### EXERCISE DATA ###

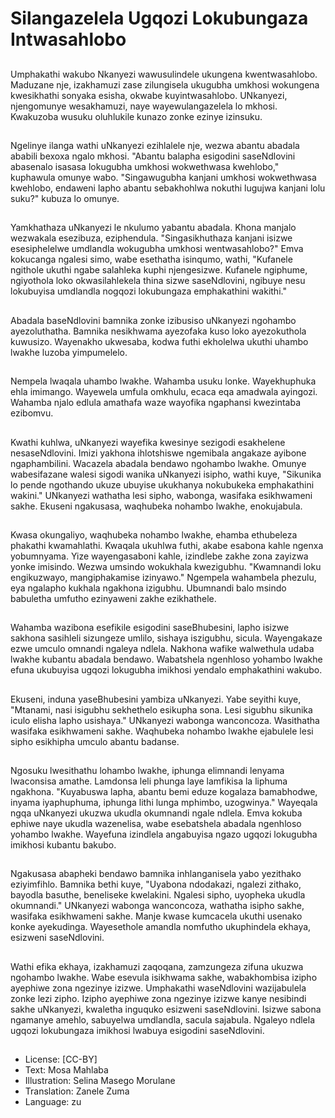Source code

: # Silangazelela Ugqozi Lokubungaza Intwasahlobo

##
Umphakathi wakubo Nkanyezi wawusulindele ukungena kwentwasahlobo. Maduzane nje, izakhamuzi zase zilungisela ukugubha umkhosi wokungena kwesikhathi sonyaka esisha, okwabe kuyintwasahlobo. UNkanyezi, njengomunye wesakhamuzi, naye wayewulangazelela lo mkhosi. Kwakuzoba wusuku oluhlukile kunazo zonke ezinye izinsuku.

##
Ngelinye ilanga wathi uNkanyezi ezihlalele nje, wezwa abantu abadala ababili bexoxa ngalo mkhosi. "Abantu balapha esigodini saseNdlovini abasenalo isasasa lokugubha umkhosi wokwethwasa kwehlobo," kuphawula omunye wabo. "Singawugubha kanjani umkhosi wokwethwasa kwehlobo, endaweni lapho abantu sebakhohlwa nokuthi lugujwa kanjani lolu suku?" kubuza lo omunye.

##
Yamkhathaza uNkanyezi le nkulumo yabantu abadala. Khona manjalo wezwakala esezibuza, eziphendula. "Singasikhuthaza kanjani isizwe esesiphelelwe umdlandla wokugubha umkhosi wentwasahlobo?" Emva kokucanga ngalesi simo, wabe esethatha isinqumo, wathi, "Kufanele ngithole ukuthi ngabe salahleka kuphi njengesizwe. Kufanele ngiphume, ngiyothola loko okwasilahlekela thina sizwe saseNdlovini, ngibuye nesu lokubuyisa umdlandla nogqozi lokubungaza emphakathini wakithi."

##
Abadala baseNdlovini bamnika zonke izibusiso uNkanyezi ngohambo ayezoluthatha. Bamnika nesikhwama ayezofaka kuso loko ayezokuthola kuwusizo. Wayenakho ukwesaba, kodwa futhi ekholelwa ukuthi uhambo lwakhe luzoba yimpumelelo.

##
Nempela lwaqala uhambo lwakhe. Wahamba usuku lonke. Wayekhuphuka ehla imimango. Wayewela umfula omkhulu, ecaca eqa amadwala ayingozi. Wahamba njalo edlula amathafa waze wayofika ngaphansi kwezintaba ezibomvu.

##
Kwathi kuhlwa, uNkanyezi wayefika kwesinye sezigodi esakhelene nesaseNdlovini. Imizi yakhona ihlotshiswe ngemibala angakaze ayibone ngaphambilini. Wacazela abadala bendawo ngohambo lwakhe. Omunye wabesifazane walesi sigodi wanika uNkanyezi isipho, wathi kuye, "Sikunika lo pende ngothando ukuze ubuyise ukukhanya nokubukeka emphakathini wakini." UNkanyezi wathatha lesi sipho, wabonga, wasifaka esikhwameni sakhe. Ekuseni ngakusasa, waqhubeka nohambo lwakhe, enokujabula.

##
Kwasa okungaliyo, waqhubeka nohambo lwakhe, ehamba ethubeleza phakathi kwamahlathi. Kwaqala ukuhlwa futhi, akabe esabona kahle ngenxa yobumnyama. Yize wayengasaboni kahle, izindlebe zakhe zona zayizwa yonke imisindo. Wezwa umsindo wokukhala kwezigubhu. "Kwamnandi loku engikuzwayo, mangiphakamise izinyawo." Ngempela wahambela phezulu, eya ngalapho kukhala ngakhona izigubhu. Ubumnandi balo msindo babuletha umfutho ezinyaweni zakhe ezikhathele.

##
Wahamba wazibona esefikile esigodini saseBhubesini, lapho isizwe sakhona sasihleli sizungeze umlilo, sishaya iszigubhu, sicula. Wayengakaze ezwe umculo omnandi ngaleya ndlela. Nakhona wafike walwethula udaba lwakhe kubantu abadala bendawo. Wabatshela ngenhloso yohambo lwakhe efuna ukubuyisa ugqozi lokugubha imikhosi yendalo emphakathini wakubo.

##
Ekuseni, induna yaseBhubesini yambiza uNkanyezi. Yabe seyithi kuye, "Mtanami, nasi isigubhu sekhethelo esikupha sona. Lesi sigubhu sikunika iculo elisha lapho usishaya." UNkanyezi wabonga wanconcoza. Wasithatha wasifaka esikhwameni sakhe. Waqhubeka nohambo lwakhe ejabulele lesi sipho esikhipha umculo abantu badanse.

##
Ngosuku lwesithathu lohambo lwakhe, iphunga elimnandi lenyama lwaconsisa amathe. Lamdonsa leli phunga laye lamfikisa la liphuma ngakhona. "Kuyabuswa lapha, abantu bemi eduze kogalaza bamabhodwe, inyama iyaphuphuma, iphunga lithi lunga mphimbo, uzogwinya." Wayeqala ngqa uNkanyezi ukuzwa ukudla okumnandi ngale ndlela. Emva kokuba ephiwe naye ukudla wazenelisa, wabe esebatshela abadala ngenhloso yohambo lwakhe. Wayefuna izindlela angabuyisa ngazo ugqozi lokugubha imikhosi kubantu bakubo.

##
Ngakusasa abapheki bendawo bamnika inhlanganisela yabo yezithako eziyimfihlo. Bamnika bethi kuye, "Uyabona ndodakazi, ngalezi zithako, bayodla basuthe, beneliseke kwelakini. Ngalesi sipho, uyopheka ukudla okumnandi." UNkanyezi wabonga wanconcoza, wathatha isipho sakhe, wasifaka esikhwameni sakhe. Manje kwase kumcacela ukuthi usenako konke ayekudinga. Wayesethole amandla nomfutho ukuphindela ekhaya, esizweni saseNdlovini.

##
Wathi efika ekhaya, izakhamuzi zaqoqana, zamzungeza zifuna ukuzwa ngohambo lwakhe. Wabe esevula isikhwama sakhe, wabakhombisa izipho ayephiwe zona ngezinye izizwe. Umphakathi waseNdlovini wazijabulela zonke lezi zipho. Izipho ayephiwe zona ngezinye izizwe kanye nesibindi sakhe uNkanyezi, kwaletha inguquko esizweni saseNdlovini. Isizwe sabona ngamanye amehlo, sabuyelwa umdlandla, sacula sajabula. Ngaleyo ndlela ugqozi lokubungaza imikhosi lwabuya esigodini saseNdlovini.

##
* License: [CC-BY]
* Text: Mosa Mahlaba
* Illustration: Selina Masego Morulane
* Translation: Zanele Zuma
* Language: zu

###

**EXERCISE GOAL**
Search the data above for the word "lokugubha". Copy each line it is in.

**YOUR RESPONSE**
Ngelinye ilanga wathi uNkanyezi ezihlalele nje, wezwa abantu abadala ababili bexoxa ngalo mkhosi. "Abantu balapha esigodini saseNdlovini abasenalo isasasa lokugubha umkhosi wokwethwasa kwehlobo," kuphawula omunye wabo. "Singawugubha kanjani umkhosi wokwethwasa kwehlobo, endaweni lapho abantu sebakhohlwa nokuthi lugujwa kanjani lolu suku?" kubuza lo omunye.
Wahamba wazibona esefikile esigodini saseBhubesini, lapho isizwe sakhona sasihleli sizungeze umlilo, sishaya iszigubhu, sicula. Wayengakaze ezwe umculo omnandi ngaleya ndlela. Nakhona wafike walwethula udaba lwakhe kubantu abadala bendawo. Wabatshela ngenhloso yohambo lwakhe efuna ukubuyisa ugqozi lokugubha imikhosi yendalo emphakathini wakubo.
Ngosuku lwesithathu lohambo lwakhe, iphunga elimnandi lenyama lwaconsisa amathe. Lamdonsa leli phunga laye lamfikisa la liphuma ngakhona. "Kuyabuswa lapha, abantu bemi eduze kogalaza bamabhodwe, inyama iyaphuphuma, iphunga lithi lunga mphimbo, uzogwinya." Wayeqala ngqa uNkanyezi ukuzwa ukudla okumnandi ngale ndlela. Emva kokuba ephiwe naye ukudla wazenelisa, wabe esebatshela abadala ngenhloso yohambo lwakhe. Wayefuna izindlela angabuyisa ngazo ugqozi lokugubha imikhosi kubantu bakubo.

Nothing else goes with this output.